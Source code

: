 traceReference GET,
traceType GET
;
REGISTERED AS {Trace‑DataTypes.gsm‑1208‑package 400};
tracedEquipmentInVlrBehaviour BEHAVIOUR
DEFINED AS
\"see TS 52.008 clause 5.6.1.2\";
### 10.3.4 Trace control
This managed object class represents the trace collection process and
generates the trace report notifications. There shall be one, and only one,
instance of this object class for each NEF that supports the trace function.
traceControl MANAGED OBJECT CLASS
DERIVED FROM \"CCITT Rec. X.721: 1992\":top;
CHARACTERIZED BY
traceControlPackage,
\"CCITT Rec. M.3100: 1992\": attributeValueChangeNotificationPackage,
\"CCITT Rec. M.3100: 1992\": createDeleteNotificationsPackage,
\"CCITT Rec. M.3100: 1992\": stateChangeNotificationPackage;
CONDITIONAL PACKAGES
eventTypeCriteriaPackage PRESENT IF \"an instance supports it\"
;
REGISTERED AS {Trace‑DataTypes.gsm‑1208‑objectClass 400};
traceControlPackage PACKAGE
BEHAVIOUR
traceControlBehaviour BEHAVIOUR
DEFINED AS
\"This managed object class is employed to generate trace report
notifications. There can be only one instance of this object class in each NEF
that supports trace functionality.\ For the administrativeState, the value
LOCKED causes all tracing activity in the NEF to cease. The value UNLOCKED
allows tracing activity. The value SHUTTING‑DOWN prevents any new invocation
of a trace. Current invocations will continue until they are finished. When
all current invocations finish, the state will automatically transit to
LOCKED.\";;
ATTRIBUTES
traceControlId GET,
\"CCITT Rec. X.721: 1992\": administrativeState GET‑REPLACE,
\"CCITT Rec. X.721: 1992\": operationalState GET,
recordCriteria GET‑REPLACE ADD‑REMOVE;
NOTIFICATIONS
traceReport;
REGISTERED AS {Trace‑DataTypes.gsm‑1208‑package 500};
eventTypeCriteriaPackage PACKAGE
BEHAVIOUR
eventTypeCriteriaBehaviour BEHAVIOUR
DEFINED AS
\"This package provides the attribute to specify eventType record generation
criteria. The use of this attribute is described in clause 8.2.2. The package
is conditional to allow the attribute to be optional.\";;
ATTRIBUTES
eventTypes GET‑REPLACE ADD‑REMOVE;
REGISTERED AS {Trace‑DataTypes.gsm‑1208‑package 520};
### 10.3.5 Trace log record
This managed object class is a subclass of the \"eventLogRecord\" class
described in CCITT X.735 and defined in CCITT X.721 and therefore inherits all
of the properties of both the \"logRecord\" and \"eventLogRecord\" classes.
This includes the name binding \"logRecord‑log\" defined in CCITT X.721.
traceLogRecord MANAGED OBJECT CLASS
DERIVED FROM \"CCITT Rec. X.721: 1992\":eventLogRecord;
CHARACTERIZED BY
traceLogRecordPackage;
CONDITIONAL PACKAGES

= = = = = = =

> _Your instructions_: Retype all the records above without changing a word.

> _Solution_:
Source code

: traceReference GET,
traceType GET
;
REGISTERED AS {Trace‑DataTypes.gsm‑1208‑package 400};
tracedEquipmentInVlrBehaviour BEHAVIOUR
DEFINED AS
\"see TS 52.008 clause 5.6.1.2\";
### 10.3.4 Trace control
This managed object class represents the trace collection process and
generates the trace report notifications. There shall be one, and only one,
instance of this object class for each NEF that supports the trace function.
traceControl MANAGED OBJECT CLASS
DERIVED FROM \"CCITT Rec. X.721: 1992\":top;
CHARACTERIZED BY
traceControlPackage,
\"CCITT Rec. M.3100: 1992\": attributeValueChangeNotificationPackage,
\"CCITT Rec. M.3100: 1992\": createDeleteNotificationsPackage,
\"CCITT Rec. M.3100: 1992\": stateChangeNotificationPackage;
CONDITIONAL PACKAGES
eventTypeCriteriaPackage PRESENT IF \"an instance supports it\"
;
REGISTERED AS {Trace‑DataTypes.gsm‑1208‑objectClass 400};
traceControlPackage PACKAGE
BEHAVIOUR
traceControlBehaviour BEHAVIOUR
DEFINED AS
\"This managed object class is employed to generate trace report
notifications. There can be only one instance of this object class in each NEF
that supports trace functionality.\ For the administrativeState, the value
LOCKED causes all tracing activity in the NEF to cease. The value UNLOCKED
allows tracing activity. The value SHUTTING‑DOWN prevents any new invocation
of a trace. Current invocations will continue until they are finished. When
all current invocations finish, the state will automatically transit to
LOCKED.\";;
ATTRIBUTES
traceControlId GET,
\"CCITT Rec. X.721: 1992\": administrativeState GET‑REPLACE,
\"CCITT Rec. X.721: 1992\": operationalState GET,
recordCriteria GET‑REPLACE ADD‑REMOVE;
NOTIFICATIONS
traceReport;
REGISTERED AS {Trace‑DataTypes.gsm‑1208‑package 500};
eventTypeCriteriaPackage PACKAGE
BEHAVIOUR
eventTypeCriteriaBehaviour BEHAVIOUR
DEFINED AS
\"This package provides the attribute to specify eventType record generation
criteria. The use of this attribute is described in clause 8.2.2. The package
is conditional to allow the attribute to be optional.\";;
ATTRIBUTES
eventTypes GET‑REPLACE ADD‑REMOVE;
REGISTERED AS {Trace‑DataTypes.gsm‑1208‑package 520};
### 10.3.5 Trace log record
This managed object class is a subclass of the \"eventLogRecord\" class
described in CCITT X.735 and defined in CCITT X.721 and therefore inherits all
of the properties of both the \"logRecord\" and \"eventLogRecord\" classes.
This includes the name binding \"logRecord‑log\" defined in CCITT X.721.
traceLogRecord MANAGED OBJECT CLASS
DERIVED FROM \"CCITT Rec. X.721: 1992\":eventLogRecord;
CHARACTERIZED BY
traceLogRecordPackage;
CONDITIONAL PACKAGES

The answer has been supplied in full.